The doves are currently undergoing a one-month quarantine at the bird park. Thereafter, they will be on display at the park’s Wings of Asia exhibit, which houses other threatened birds from the Indo-Pacific region such as the Bali Mynah, Black-winged Mynah, Edward’s Pheasant, Blue-crowned Laughingthrush and Straw-headed Bulbul.

Jurong Bird Park is an aviary and tourist attraction in Jurong, Singapore. The bird park, managed by Wildlife Reserves Singapore, covers an area of 0.2 square kilometres (49 acres) on the western slope of Jurong Hill, the highest point in the Jurong region.

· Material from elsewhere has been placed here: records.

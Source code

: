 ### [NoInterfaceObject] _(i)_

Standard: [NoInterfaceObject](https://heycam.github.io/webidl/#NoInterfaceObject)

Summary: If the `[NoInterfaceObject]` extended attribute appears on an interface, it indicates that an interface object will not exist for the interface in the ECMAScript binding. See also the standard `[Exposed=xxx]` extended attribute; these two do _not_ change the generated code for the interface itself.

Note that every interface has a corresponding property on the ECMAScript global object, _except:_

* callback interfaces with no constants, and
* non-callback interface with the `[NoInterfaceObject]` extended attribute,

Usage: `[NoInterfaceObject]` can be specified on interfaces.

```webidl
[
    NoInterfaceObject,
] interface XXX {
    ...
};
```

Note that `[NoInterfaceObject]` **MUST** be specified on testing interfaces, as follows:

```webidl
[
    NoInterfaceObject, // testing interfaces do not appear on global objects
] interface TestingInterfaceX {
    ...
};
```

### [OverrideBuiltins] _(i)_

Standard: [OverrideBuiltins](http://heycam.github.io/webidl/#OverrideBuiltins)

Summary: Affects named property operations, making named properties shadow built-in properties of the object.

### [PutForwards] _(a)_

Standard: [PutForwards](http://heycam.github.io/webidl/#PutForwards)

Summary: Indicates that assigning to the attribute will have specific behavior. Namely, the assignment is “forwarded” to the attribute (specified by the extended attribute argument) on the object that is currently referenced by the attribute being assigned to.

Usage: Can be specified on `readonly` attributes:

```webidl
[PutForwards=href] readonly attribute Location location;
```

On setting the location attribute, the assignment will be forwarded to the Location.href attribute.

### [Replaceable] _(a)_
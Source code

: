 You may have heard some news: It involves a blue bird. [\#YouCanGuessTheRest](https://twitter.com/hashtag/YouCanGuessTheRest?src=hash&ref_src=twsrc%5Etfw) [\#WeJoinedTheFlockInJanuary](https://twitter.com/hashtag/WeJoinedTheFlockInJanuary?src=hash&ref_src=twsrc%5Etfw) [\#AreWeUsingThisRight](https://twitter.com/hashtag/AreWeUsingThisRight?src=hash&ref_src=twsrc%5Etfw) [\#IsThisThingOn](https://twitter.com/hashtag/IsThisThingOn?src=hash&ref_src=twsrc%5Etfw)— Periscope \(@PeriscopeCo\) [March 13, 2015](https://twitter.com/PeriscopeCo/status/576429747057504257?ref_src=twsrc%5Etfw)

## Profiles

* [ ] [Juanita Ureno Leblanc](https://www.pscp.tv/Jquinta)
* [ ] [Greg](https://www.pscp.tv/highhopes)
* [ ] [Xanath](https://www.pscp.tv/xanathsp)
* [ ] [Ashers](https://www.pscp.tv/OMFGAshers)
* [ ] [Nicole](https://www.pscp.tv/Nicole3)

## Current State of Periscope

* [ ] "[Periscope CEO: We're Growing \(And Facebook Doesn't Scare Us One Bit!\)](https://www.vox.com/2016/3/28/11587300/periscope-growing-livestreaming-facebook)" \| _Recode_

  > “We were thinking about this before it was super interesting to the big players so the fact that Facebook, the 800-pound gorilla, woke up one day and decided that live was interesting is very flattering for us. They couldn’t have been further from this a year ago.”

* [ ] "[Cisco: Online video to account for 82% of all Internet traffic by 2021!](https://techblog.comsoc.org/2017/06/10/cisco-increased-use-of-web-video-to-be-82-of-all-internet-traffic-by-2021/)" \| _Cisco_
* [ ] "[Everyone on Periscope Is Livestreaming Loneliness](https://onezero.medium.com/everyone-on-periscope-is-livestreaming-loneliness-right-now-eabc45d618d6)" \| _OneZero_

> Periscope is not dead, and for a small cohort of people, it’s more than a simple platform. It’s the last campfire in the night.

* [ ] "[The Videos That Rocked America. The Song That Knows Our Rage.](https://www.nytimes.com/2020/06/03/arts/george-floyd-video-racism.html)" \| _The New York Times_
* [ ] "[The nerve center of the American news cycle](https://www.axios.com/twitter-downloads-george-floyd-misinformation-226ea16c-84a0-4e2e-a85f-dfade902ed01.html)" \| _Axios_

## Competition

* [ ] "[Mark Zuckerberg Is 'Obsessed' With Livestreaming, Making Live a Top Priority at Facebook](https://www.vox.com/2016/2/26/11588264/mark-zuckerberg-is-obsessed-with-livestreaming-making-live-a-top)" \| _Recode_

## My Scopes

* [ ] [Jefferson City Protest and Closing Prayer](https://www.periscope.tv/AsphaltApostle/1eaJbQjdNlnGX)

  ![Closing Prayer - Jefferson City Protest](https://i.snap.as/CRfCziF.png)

Jurong Bird Park is now a world-famous bird zoo where there are specimens of magnificent bird life from around the world, including a large flock of flamingos. It is currently the world's largest bird park in terms of the number of birds, and second largest both in the number of bird species and land area (after Germany's Weltvogelpark Walsrode). There are 5,000 birds of 400 species in Jurong Bird Park, of which 29 are of threatened species.